The potential has now been well proven by Netflix, which has just finished re-encoding its entire catalog with the help of content adaptation methods developed in partnership with the Universities of Southern California, Nantes, France and Texas in Austin. Netflix has combined these techniques with the established codecs such as HEVC and H.264 to compress further, achieving on average just over 20% lower bit rate, per title.
However this is content dependent, so the degree of efficiency gain varies, but given Netflix accounts for 40% of all Internet traffic in the USA this could liberate something close to 10% of extra capacity for other web traffic, which is quite substantial.
In fact the economics are such that Netflix is planning to repeat the exercise by drilling down further to the scene level and re-encoding the whole lot again, aiming perhaps for a further 20% average bit rate reduction. Meanwhile improvements in hardware cost/performance have made content adaptive encoding feasible for live content, where the ability to reduce bit rate can relieve congested networks while also improving quality by avoiding the need to step down to lower resolutions in adaptive bit rate streaming.
To be effective, content adaptive coding must make sure a constant quality as perceived by the user is maintained. The gold standard here is the Video Quality Breakdown Bitrate (VQBB), the bit rate at which artefacts just become noticeable when a video is watched under ideal subjective viewing conditions. Such conditions include relatively low lighting and optimum ratio between viewing distance and screen size.

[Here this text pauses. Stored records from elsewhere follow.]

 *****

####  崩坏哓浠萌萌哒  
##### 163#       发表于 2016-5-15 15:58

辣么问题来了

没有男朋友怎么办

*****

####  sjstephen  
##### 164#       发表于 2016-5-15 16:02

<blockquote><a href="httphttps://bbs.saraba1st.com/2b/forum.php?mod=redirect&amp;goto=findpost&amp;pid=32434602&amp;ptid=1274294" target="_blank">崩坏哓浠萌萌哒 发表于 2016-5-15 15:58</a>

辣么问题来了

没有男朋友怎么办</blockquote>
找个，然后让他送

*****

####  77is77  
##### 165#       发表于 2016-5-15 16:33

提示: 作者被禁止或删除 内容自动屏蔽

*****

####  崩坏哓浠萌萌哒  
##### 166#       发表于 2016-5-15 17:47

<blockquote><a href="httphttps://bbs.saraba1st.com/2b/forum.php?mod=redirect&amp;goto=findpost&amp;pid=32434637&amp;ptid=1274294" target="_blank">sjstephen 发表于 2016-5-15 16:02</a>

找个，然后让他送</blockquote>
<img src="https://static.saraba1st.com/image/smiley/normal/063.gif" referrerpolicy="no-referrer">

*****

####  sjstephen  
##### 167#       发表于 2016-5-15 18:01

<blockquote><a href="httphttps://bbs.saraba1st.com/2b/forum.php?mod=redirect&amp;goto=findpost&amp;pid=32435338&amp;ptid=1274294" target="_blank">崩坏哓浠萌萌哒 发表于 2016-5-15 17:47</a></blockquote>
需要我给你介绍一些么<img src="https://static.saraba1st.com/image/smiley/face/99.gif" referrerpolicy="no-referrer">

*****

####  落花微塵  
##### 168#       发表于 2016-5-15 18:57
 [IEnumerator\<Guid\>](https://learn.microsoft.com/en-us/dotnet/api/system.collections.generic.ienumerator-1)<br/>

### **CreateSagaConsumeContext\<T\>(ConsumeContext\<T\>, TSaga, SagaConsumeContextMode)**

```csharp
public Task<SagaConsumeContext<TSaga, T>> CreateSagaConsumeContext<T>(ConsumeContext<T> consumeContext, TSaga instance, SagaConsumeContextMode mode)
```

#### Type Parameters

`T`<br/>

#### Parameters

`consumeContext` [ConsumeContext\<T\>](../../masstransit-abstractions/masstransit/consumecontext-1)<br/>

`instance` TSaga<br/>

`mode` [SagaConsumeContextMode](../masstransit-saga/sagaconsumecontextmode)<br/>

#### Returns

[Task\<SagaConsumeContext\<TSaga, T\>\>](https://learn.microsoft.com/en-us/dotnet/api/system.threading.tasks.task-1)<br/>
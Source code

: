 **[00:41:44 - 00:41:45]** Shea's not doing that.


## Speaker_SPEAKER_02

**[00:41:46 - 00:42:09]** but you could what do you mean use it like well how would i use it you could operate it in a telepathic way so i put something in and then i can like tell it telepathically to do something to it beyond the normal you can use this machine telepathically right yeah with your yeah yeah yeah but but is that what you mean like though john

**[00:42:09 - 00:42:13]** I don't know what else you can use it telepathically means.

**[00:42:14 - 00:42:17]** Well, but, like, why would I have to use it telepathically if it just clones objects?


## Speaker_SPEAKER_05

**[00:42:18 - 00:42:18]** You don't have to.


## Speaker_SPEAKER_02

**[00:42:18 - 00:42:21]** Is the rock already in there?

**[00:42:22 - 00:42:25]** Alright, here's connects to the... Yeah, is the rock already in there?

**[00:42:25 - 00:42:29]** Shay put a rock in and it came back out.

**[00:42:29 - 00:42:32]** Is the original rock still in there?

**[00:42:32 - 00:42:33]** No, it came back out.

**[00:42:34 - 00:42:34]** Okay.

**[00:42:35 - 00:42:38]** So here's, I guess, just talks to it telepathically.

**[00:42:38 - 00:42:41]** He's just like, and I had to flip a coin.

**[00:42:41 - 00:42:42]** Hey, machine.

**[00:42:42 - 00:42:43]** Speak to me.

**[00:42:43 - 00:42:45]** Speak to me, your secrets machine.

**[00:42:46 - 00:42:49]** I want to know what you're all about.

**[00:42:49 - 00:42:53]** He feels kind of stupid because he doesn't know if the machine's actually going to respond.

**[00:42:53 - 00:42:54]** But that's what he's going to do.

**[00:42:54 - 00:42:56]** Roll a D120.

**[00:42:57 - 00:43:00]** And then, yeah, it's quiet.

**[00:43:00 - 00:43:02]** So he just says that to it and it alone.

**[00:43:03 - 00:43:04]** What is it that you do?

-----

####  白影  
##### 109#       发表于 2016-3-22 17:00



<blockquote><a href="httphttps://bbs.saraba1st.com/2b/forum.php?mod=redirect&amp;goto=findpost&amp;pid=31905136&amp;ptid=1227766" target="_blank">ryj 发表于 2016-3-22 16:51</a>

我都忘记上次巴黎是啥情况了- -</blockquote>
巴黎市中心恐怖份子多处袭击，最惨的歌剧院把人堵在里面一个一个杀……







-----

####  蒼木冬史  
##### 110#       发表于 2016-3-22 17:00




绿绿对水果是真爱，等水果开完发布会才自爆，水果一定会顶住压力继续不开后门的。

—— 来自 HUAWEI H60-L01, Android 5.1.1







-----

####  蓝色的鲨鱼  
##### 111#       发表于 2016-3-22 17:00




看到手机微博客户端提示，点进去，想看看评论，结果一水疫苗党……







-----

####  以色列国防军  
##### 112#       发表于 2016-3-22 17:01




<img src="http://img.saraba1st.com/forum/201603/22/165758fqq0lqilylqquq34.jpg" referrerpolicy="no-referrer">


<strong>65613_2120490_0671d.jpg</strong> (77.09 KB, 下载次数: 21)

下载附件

There is however no universally agreed way of measuring VQBB automatically other than asking a panel of people for their perception. For this reason various alternative formulae have been applied, starting with the original generic PSNR (Peak Signal-to-Noise Ratio) applied in the first codecs. This equates the power of the signal to the distortion resulting from transmission factors like interference for electrical circuits and imperfections of the medium. For video compression it estimates the difference between the compressed version and the original, but is a crude measure taking no direct account of the content itself.
SSIM (Structured SiMilarity index) was developed at the University of Texas at Austin as an improvement by taking account of image degradation and perceptual detail, such as luminance and contrast masking. It relies on the usually correct assumption that pixel parameters such as color are highly inter-dependent or correlated and therefore contain redundant information that can be compressed. It gives a closer approximation to human visual perception, but still with considerable discrepancies.
For this reason more advanced content-aware measures have been developed, including the one Netflix has been using. There have also been a few notable proprietary techniques, such as the Perceptual Quality Measure (PQM) from Beamr, an Israeli/Californian video codec firm founded in 2009, which has focused on content aware encoding.
The firm’s premise was that PSNR and SSIM could be dismissed because they are not good enough. There were some other promising methods emerging, but these were at the time too computationally intensive for use in live environments, either making the encoding too heavy to be applied in time or decoding too demanding to be performed by power-constrained mobile devices, or both.
It therefore set about developing a method to measure perceptual quality on the fly to enable CABR (Content Adaptive Bit Rate). The idea was to vary bit rate accurately on a frame by frame basis to achieve the lowest bandwidth possible at a given time while preserving a constant quality. It could be said to be an enhancement of VBR (Variable Bit Rate) for video.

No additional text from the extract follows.